● **Provided information**:
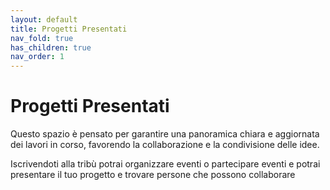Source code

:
 ```yaml
---
layout: default
title: Progetti Presentati
nav_fold: true
has_children: true
nav_order: 1
---
```


# Progetti Presentati 


Questo spazio è pensato per garantire una panoramica chiara e aggiornata dei lavori in corso, favorendo la collaborazione e la condivisione delle idee.

Iscrivendoti alla tribù potrai organizzare eventi o partecipare eventi e potrai presentare il tuo progetto e trovare persone che possono collaborare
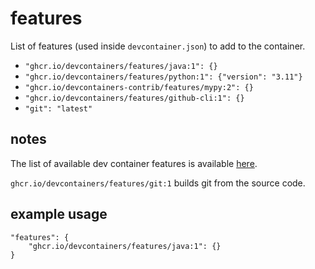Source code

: # features

List of features (used inside `devcontainer.json`) to add to the container.

* `"ghcr.io/devcontainers/features/java:1": {}`
* `"ghcr.io/devcontainers/features/python:1": {"version": "3.11"}`
* `"ghcr.io/devcontainers-contrib/features/mypy:2": {}`
* `"ghcr.io/devcontainers/features/github-cli:1": {}`
* `"git": "latest"`

## notes

The list of available dev container features is available [here](https://containers.dev/features).

`ghcr.io/devcontainers/features/git:1` builds git from the source code.

## example usage

```jsonc
"features": {
    "ghcr.io/devcontainers/features/java:1": {}
}
```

● **Try it**: The reply must contain every entry above, exactly as written, and none of the pictures.

● **Response**:
Source code

:
 ```yaml
---
layout: default
title: Progetti Presentati
nav_fold: true
has_children: true
nav_order: 1
---
```


# Progetti Presentati 


Questo spazio è pensato per garantire una panoramica chiara e aggiornata dei lavori in corso, favorendo la collaborazione e la condivisione delle idee.

Iscrivendoti alla tribù potrai organizzare eventi o partecipare eventi e potrai presentare il tuo progetto e trovare persone che possono collaborare
Source code

: # features

List of features (used inside `devcontainer.json`) to add to the container.

* `"ghcr.io/devcontainers/features/java:1": {}`
* `"ghcr.io/devcontainers/features/python:1": {"version": "3.11"}`
* `"ghcr.io/devcontainers-contrib/features/mypy:2": {}`
* `"ghcr.io/devcontainers/features/github-cli:1": {}`
* `"git": "latest"`

## notes

The list of available dev container features is available [here](https://containers.dev/features).

`ghcr.io/devcontainers/features/git:1` builds git from the source code.

## example usage

```jsonc
"features": {
    "ghcr.io/devcontainers/features/java:1": {}
}
```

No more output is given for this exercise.